对于ACoAA破裂出血病人,在行手术夹闭动脉瘤时越来越重视超早期(发病后24 h内)手术,有研究发现超早期手术可以有效改善ACoAA破裂出血病人预后[18],国外学者研究也证实对于高分级aSAH病人,超早期和早期手术虽病死率高(30%),但可明显改善预后[7,20]。手术入路选择较多,但仍推荐经典翼点入路,可以充分磨除蝶骨嵴、额骨内面、眶顶,以利于充分暴露颅底结构、基底池、Ⅰ~Ⅳ间隙,解剖侧裂,释放脑脊液后脑组织充分松弛,一般不需要牵拉额叶,便于探查发现和夹闭动脉瘤,同时有利于载瘤血管的近端临时阻断、成功夹闭动脉瘤及对重要血管(下丘脑穿动脉、回返动脉等)的保护。若脑组织肿胀明显,不利于解剖侧裂,可先行穿刺脑室(额底上2.5 cm与侧裂距额叶2.5 cm交点),一般释放脑脊液后脑组织很快松弛,便于进一步解剖手术。术中仔细操作,充分解剖各脑池、间隙,最大限度清除蛛网膜下隙积血,终板造瘘,术后尼莫同水冲洗蛛网膜下隙预防脑积水发生。

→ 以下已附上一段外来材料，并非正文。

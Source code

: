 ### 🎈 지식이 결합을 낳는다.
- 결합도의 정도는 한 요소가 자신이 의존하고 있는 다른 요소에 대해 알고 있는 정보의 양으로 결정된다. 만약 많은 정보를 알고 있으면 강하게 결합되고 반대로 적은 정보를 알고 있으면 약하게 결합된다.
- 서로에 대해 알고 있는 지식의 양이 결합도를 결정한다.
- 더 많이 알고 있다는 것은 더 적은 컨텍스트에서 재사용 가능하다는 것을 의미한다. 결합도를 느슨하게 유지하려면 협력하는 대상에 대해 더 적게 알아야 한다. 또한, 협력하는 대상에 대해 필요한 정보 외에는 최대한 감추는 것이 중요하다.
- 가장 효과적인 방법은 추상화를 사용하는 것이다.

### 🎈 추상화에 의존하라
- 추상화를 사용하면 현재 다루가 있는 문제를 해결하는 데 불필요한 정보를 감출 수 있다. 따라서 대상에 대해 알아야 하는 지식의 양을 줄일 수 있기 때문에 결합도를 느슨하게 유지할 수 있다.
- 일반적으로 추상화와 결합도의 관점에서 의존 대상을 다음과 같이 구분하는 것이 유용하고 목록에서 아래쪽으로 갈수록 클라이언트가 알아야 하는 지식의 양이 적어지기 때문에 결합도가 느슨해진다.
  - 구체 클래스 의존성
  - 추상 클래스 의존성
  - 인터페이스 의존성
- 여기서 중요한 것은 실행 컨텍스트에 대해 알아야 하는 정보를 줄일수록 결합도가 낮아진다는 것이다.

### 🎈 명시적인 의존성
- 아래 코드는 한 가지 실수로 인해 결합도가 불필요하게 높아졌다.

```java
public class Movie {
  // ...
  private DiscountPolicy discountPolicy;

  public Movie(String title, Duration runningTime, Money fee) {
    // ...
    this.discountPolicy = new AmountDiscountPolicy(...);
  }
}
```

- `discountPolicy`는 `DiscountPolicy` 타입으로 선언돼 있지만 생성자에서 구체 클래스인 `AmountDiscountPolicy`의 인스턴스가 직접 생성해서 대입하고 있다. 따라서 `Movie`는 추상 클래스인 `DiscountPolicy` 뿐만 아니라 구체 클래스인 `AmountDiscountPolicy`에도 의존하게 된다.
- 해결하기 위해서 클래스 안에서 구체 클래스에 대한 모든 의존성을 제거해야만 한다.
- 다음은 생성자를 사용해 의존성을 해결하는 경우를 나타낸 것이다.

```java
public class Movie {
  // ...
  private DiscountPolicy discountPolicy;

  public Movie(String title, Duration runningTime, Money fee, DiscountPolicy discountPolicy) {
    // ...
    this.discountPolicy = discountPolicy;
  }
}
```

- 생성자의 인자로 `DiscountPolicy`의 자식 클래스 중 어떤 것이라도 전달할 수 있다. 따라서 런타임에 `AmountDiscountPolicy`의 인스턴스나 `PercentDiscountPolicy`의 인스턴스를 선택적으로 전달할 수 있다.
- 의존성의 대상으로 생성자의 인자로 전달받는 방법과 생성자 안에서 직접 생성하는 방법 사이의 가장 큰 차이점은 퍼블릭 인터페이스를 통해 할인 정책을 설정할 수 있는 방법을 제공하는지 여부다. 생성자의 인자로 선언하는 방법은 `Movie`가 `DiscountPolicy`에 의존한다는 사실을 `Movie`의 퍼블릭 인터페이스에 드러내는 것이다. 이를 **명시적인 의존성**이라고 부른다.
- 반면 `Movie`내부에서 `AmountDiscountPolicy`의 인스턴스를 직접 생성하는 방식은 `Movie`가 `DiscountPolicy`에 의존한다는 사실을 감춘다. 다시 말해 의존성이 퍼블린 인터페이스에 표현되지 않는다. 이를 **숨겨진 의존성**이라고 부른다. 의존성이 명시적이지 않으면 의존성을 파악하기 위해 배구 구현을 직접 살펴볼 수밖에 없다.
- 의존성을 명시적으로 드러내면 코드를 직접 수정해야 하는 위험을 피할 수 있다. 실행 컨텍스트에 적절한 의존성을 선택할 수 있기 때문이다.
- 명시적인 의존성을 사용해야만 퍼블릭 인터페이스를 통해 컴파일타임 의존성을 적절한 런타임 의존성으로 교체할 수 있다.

综上所述,术前再出血次数、Hunt-Hess 分级、Fisher分级和术后并发症(脑梗死)是术后预后不良的独立危险因素。而病人性别、年龄、合并症、动脉瘤特征、手术入路、手术时机、术中动脉瘤是否破裂、术中是否切除直回对预后无明显影响。依据以上分析,临床工作中对ACoAA破裂出血病人应针对性选择个体化治疗方案,预防术后并发症发生可明显改善病人预后。